Second, you’ll want a PDF version of your website that you may send to people instead of a link to a website. This ‘one-pager’ can be an alternative way to present yourself.
Third, you’ll want to fine-tune your positioning and message. You can do this yourself or get help from marketing professionals who help create your other assets. This is important because they can help you write a well-crafted summary email you can use to reach out as you network.
Fourth, you’ll want your LinkedIn profile to be in harmony with your website and critical messaging. A small marketing agency can assist you in getting this done. A smart consultant wants consistency across all their platforms.
If you need help with any of this, let me know, and I can recommend small agencies that can do this type of work at reasonable prices.

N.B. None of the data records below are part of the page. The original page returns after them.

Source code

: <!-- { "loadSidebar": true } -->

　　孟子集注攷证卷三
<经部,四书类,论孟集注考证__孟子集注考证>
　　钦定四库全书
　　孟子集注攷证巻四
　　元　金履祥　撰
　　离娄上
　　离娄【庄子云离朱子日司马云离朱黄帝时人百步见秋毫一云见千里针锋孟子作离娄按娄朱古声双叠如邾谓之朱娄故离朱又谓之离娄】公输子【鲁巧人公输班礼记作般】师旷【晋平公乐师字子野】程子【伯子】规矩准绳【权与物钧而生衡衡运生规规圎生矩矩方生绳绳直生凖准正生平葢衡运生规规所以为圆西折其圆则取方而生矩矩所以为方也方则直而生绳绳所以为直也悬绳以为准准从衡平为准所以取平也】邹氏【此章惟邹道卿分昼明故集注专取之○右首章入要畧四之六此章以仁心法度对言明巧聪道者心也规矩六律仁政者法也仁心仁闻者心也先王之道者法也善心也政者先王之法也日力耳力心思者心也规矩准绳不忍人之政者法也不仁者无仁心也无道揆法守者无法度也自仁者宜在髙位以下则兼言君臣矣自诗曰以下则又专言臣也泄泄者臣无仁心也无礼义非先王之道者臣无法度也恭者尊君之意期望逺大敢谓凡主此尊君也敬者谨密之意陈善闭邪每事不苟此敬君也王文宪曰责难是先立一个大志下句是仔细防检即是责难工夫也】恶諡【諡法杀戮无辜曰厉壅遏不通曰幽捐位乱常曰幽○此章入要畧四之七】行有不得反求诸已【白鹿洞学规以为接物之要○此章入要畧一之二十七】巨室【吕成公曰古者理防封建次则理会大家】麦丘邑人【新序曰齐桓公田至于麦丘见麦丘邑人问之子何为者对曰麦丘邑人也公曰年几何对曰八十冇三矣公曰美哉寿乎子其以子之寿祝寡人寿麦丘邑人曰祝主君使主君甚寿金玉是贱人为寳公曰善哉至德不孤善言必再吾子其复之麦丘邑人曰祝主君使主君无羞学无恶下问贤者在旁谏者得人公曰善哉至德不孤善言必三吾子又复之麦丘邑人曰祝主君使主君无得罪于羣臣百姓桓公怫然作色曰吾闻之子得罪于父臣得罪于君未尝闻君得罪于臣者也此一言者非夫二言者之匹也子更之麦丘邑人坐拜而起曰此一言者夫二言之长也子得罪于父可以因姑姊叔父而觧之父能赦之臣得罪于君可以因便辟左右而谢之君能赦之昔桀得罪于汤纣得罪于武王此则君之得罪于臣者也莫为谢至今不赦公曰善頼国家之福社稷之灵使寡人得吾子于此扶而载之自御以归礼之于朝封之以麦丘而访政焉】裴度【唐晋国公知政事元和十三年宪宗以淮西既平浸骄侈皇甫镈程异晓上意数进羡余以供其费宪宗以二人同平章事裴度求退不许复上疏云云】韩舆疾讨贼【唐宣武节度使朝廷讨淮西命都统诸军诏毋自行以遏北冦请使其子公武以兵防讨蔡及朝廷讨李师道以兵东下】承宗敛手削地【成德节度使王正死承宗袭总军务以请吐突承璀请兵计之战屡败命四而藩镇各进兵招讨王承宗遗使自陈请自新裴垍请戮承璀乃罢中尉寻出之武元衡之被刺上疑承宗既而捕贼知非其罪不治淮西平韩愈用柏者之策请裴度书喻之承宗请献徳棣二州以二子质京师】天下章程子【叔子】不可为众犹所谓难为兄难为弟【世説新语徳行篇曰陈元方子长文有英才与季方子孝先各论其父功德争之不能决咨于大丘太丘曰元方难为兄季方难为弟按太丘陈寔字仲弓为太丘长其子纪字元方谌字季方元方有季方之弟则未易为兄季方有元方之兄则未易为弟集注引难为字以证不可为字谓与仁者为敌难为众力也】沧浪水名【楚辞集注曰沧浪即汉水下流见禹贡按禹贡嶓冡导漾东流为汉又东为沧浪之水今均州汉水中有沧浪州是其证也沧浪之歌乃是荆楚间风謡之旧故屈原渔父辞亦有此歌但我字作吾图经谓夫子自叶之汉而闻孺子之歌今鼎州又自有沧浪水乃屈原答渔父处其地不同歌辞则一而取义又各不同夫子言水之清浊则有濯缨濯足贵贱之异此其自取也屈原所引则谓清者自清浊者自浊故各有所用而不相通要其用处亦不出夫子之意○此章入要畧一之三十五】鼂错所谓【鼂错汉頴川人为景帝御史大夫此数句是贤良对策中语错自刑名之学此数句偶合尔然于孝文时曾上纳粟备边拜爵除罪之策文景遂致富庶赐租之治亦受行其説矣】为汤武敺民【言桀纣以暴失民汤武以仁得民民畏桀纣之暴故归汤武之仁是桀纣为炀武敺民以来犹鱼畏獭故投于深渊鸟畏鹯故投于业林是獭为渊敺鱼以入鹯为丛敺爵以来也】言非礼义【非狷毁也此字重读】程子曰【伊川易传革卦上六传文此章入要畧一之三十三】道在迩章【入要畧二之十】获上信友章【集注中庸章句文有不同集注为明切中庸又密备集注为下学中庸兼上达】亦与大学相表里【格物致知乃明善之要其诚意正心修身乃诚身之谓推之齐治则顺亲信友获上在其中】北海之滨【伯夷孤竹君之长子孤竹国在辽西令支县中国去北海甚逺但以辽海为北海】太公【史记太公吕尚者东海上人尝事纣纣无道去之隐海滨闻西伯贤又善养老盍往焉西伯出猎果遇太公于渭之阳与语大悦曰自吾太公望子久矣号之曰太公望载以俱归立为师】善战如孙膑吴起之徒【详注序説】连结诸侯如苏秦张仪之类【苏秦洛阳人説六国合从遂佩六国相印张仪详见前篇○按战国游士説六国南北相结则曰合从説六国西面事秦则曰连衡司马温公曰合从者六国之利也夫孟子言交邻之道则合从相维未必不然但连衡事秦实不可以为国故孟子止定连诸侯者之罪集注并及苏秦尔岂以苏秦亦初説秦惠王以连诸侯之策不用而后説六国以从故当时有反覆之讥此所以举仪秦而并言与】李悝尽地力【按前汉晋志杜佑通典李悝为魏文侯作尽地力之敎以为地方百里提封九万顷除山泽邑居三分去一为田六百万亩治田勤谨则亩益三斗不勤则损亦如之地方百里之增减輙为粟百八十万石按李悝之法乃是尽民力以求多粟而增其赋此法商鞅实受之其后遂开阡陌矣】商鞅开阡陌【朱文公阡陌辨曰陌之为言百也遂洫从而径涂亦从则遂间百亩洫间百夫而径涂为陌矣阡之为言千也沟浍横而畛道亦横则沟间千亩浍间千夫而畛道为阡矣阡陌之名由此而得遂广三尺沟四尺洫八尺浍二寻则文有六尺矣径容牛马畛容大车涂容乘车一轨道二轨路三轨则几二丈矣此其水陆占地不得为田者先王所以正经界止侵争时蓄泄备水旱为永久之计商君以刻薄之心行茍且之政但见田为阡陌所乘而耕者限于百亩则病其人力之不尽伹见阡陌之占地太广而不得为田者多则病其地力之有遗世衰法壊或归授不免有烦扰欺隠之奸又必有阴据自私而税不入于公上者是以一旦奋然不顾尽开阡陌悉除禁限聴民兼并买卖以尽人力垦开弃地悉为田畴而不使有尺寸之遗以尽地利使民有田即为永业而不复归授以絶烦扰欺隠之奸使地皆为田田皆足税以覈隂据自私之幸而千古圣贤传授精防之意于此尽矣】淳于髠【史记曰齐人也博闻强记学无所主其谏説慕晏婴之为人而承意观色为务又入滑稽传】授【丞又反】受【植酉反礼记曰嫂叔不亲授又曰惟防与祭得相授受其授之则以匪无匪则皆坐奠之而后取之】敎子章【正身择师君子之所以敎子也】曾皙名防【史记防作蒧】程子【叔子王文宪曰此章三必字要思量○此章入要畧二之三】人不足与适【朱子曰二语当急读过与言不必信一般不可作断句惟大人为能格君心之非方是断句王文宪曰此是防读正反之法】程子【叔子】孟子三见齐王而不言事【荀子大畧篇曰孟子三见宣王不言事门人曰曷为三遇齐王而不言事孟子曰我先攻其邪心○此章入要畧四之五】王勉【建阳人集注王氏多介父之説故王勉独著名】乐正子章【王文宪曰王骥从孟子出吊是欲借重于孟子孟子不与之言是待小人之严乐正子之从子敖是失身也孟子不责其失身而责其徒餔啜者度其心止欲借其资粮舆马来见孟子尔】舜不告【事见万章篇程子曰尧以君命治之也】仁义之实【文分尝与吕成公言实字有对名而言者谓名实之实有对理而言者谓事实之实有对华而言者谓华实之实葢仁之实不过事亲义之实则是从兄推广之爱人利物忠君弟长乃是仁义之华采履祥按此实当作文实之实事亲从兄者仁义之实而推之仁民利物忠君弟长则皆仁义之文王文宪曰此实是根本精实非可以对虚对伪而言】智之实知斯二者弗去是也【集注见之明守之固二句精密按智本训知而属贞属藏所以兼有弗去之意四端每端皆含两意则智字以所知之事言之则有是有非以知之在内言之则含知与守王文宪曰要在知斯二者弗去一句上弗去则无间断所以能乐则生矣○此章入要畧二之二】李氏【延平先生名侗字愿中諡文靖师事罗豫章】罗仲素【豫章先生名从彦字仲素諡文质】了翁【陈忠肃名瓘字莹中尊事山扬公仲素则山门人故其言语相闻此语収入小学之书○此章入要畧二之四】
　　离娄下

Step #9 – Your Marketing is Networking
Start to market yourself by networking, not advertising or cold calling.
This is perhaps the most valuable of all the steps. Once you know what you focus on, who you serve, how you can help them, and what makes you different, the best approach to marketing a consulting business is to people who know you.
You probably have hundreds of connections on LinkedIn. People you have worked with who know you professionally or through your local community. Each one is a valuable node in your network. Even if you haven’t been nurturing these relationships over time, you can still reconnect with people who will recall working with you or meeting you annually at conferences.
Here is how it works: You can send each person a message through LinkedIn. I suggest you send 5 per day. The message can read something like this:
Hey Jane, it has been a while since we last connected.
After 15 years at XYZ Company, I have started a business as a consultant specializing in helping starts ups build a sales process. I target young companies in the early stages who need a sales professional with decades of experience in complex sales.
Working in healthcare, affordable housing, and consumer packaged goods makes me qualified to help folks in many industries.
Does anyone come to mind who might benefit from the kind of work I do?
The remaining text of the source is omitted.